Вы поехали и купили краски, потому что берлинский дом позволил поставить мольберт и писать маслом?
Да, у меня в Берлине довольно просторный белый кабинет. И в нем я за два года написал 15 картин.
В какой момент стало понятно, что получается большее, чем украшение интерьера?
На второй-третьей картине. А потом возник этот проект. Мы с художником Женей Шефом сделали павильон «Теллурия». И роман помог, конечно.
Когда-то вы мне говорили, что книга должна быть самодостаточна. И вдруг 15 картин по мотивам «Теллурии». А могли бы и симфонию написать...
(смеется) У меня не абсолютный слух. Скорее всего, меня инспирировал Берлин. Это же такой центр культуры. Наташ, и не надо забывать, что после «Теллурии» мне третий год как не пишется. Я не делал раньше таких конструкций, как этот роман. В нем есть некая тотальность. И видимо, это для автора не прошло даром и выдох после него еще не закончился.
Все совпало, как это обычно бывает: белые стены, новое место, желание вернуться к холсту и краскам и временная пауза.
Когда вышла «Теллурия», вы говорили, что описать современный мир линейным романом сейчас невозможно. А может, следует пойти еще дальше? Единый художественный язык невозможен, и настала эпоха нового синкретизма?
Gesamtkunstwerk? А это ведь уже случилось. Если взять современное искусство, то становится понятно, что оно синкретично. Но мне-то как раз хотелось бросить этому вызов, архаически отстоять живопись как таковую, потому что ее уже сожрала сумма арт-технологий. Сейчас, мне кажется, стоит вернуться к жанровой чистоте.
Я знаю, как вы не любите выступления перед публикой. И тут — перформанс.

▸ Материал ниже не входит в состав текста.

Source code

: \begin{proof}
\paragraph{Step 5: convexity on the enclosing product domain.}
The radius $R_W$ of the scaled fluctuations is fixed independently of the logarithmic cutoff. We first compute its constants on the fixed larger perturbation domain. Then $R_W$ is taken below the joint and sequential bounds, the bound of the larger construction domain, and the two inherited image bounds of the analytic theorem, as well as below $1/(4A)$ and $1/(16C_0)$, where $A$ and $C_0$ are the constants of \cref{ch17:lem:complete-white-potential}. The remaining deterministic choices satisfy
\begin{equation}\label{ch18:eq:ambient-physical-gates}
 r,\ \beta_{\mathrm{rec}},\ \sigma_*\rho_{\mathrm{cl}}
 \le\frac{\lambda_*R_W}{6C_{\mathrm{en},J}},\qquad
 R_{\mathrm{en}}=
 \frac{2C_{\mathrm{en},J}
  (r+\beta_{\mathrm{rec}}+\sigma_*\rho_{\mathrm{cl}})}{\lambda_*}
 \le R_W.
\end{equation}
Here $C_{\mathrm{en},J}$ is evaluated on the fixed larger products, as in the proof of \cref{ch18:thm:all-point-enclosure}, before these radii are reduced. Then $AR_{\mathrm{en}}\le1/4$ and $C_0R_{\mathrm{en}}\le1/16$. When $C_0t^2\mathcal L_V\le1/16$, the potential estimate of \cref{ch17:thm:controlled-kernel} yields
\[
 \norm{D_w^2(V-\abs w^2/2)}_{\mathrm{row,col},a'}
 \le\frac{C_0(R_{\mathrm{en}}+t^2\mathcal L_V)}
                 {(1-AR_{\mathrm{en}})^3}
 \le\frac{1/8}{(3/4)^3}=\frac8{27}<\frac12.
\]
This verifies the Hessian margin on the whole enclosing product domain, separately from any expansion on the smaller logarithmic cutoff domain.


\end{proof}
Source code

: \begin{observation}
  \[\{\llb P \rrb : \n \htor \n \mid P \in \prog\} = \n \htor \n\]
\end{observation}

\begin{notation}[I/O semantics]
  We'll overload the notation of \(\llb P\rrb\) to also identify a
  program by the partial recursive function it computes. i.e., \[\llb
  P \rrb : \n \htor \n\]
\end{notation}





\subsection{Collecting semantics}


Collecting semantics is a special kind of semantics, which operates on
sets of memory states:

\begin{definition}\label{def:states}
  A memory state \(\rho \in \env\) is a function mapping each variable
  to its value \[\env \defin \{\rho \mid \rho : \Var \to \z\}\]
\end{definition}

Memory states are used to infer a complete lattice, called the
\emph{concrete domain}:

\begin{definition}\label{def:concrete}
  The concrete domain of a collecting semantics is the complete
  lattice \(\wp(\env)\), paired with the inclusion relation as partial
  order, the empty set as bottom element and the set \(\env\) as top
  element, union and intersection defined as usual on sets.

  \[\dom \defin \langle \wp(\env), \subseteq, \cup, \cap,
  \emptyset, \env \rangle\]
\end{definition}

Ну это же не банальное выступление писателя перед публикой, а художественный акт. Не театр, не капустник. Это вещь другого сорта: взаимоотношение с искусством, а не с публикой.
С рыцарем?
Да. Как я сказал в интервью немецкому телевидению, мы с Женей Шефом бились за возвращение человеческого размера искусству. Потому что весь ХХ век и сейчас — это торжество технологий, смерть автора, процесс вместо результата, потеря человеческого размера. Основательные немцы меня спросили: а что такое человеческий размер в искусстве? Я ответил просто: берешь кисть, холст и краски. Und vorwarts!
А может, настала пора возродить и линейный роман? В этом году одними из самых обсуждаемых книг стали «Щегол» Донны Тартт и «Светила» Элеанор Каттон. Вполне традиционные по форме.
Я не против написания классического романа. Важно, чтобы он решил некую культурную задачу, а не был по определению антиквариатом. Мне кажется, это все свидетельствует, что мир начинает дробиться. И глобальные технологические высказывания в культуре начинают уступать более локальным.
Ваш друг Дмитрий Александрович Пригов когда-то разные свои занятия — писание стихов, прозы, рисование, перформансы — сравнивал с кручением хулахупов. Стоит одному обручу уделить меньшее внимание, как он начинает останавливаться и может упасть.
Я как Дмитрий Александрович работать не могу: помазать на холсте, потом присесть к монитору и написать главу… Нет. Все требует концентрации. Но я не представляю, чем буду завтра заниматься (смеется).
Про вас уже кто-то сказал, что Сорокин сбросил очередную кожу, а значит, скоро появится что-то новое.
Пока надо отступить от «Теллурии». Шаг в сторону. Я закрываю эту тему и с оптимизмом смотрю в будущее.